Asean leaders to meet over Myanmar, chair Brunei says

Asean leaders to meet over Myanmar, chair Brunei says

People flash the three-finger salute as university students, engineers and teachers along with others protest against the military coup in Dawei on Sunday. (Dawei Watch/ Reuters photo)
People flash the three-finger salute as university students, engineers and teachers along with others protest against the military coup in Dawei on Sunday. (Dawei Watch/ Reuters photo)

KUALA LUMPUR: Brunei, the chair of the Association of Southeast Asian Nations, on Monday threw its support behind a regional leaders' meeting to discuss developments in Myanmar and said it has asked officials to prepare for a meeting in Jakarta.

Myanmar has been in crisis since a Feb 1 military coup that ousted the elected government of Aung San Suu Kyi. Activists say at least 557 people have since been killed in a crackdown by security forces on protests and strikes across the country, where the junta has restricted internet access.

Indonesia has led efforts by members of Asean, of which Myanmar is a member, to encourage a negotiated solution, despite a longstanding policy of not commenting on each other's domestic problems.

In a joint statement with Malaysia, Brunei said both countries have asked their ministers and senior officials to undertake "necessary preparations for the meeting that will be held at the Asean Secretariat in Jakarta, Indonesia."

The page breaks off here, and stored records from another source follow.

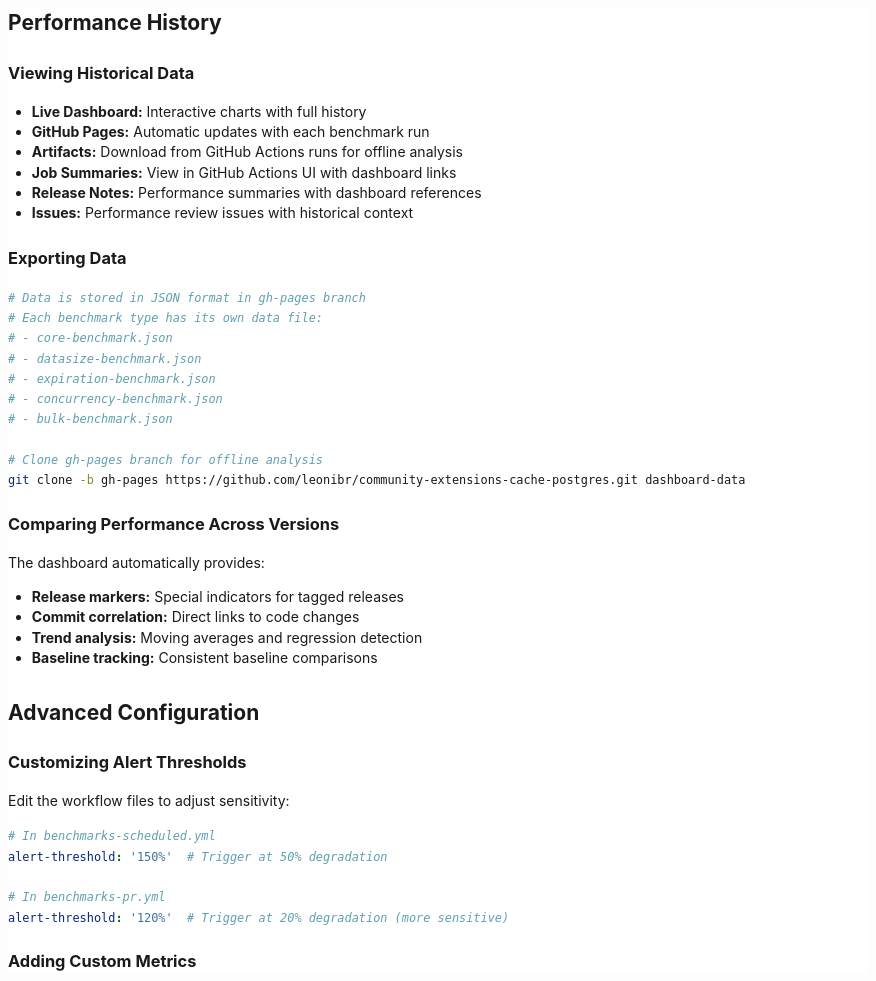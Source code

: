 ## Performance History

### Viewing Historical Data

- **Live Dashboard:** Interactive charts with full history
- **GitHub Pages:** Automatic updates with each benchmark run
- **Artifacts:** Download from GitHub Actions runs for offline analysis
- **Job Summaries:** View in GitHub Actions UI with dashboard links
- **Release Notes:** Performance summaries with dashboard references
- **Issues:** Performance review issues with historical context

### Exporting Data

```bash
# Data is stored in JSON format in gh-pages branch
# Each benchmark type has its own data file:
# - core-benchmark.json
# - datasize-benchmark.json
# - expiration-benchmark.json
# - concurrency-benchmark.json
# - bulk-benchmark.json

# Clone gh-pages branch for offline analysis
git clone -b gh-pages https://github.com/leonibr/community-extensions-cache-postgres.git dashboard-data
```

### Comparing Performance Across Versions

The dashboard automatically provides:

- **Release markers:** Special indicators for tagged releases
- **Commit correlation:** Direct links to code changes
- **Trend analysis:** Moving averages and regression detection
- **Baseline tracking:** Consistent baseline comparisons

## Advanced Configuration

### Customizing Alert Thresholds

Edit the workflow files to adjust sensitivity:

```yaml
# In benchmarks-scheduled.yml
alert-threshold: '150%'  # Trigger at 50% degradation

# In benchmarks-pr.yml
alert-threshold: '120%'  # Trigger at 20% degradation (more sensitive)
```

### Adding Custom Metrics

The statement followed a meeting between Malaysian Prime Minister Muhyiddin Yassin and Brunei Sultan Hassanal Bolkiah on Monday.

"Both leaders agreed for Asean leaders to meet to discuss the ongoing developments in Myanmar," they said.

They did not say when the meeting would be held.

Both leaders expressed concern over the rising number of fatalities in Myanmar.

"They urged all parties to refrain from instigating further violence, and for all sides to immediately exercise utmost restraint and flexibility," according to the statement.

Asean operates by consensus but the divergent views of its 10 members on how to respond to the army's use of lethal force against civilians and the group's policy of non-interference has limited its ability to act.

Malaysia, Indonesia, the Philippines and Singapore have all expressed alarm over the killings of demonstrators and support an urgent high-level meeting on Myanmar.

Their foreign ministers each separately held talks last week with their counterpart in China, Myanmar's influential northern neighbour.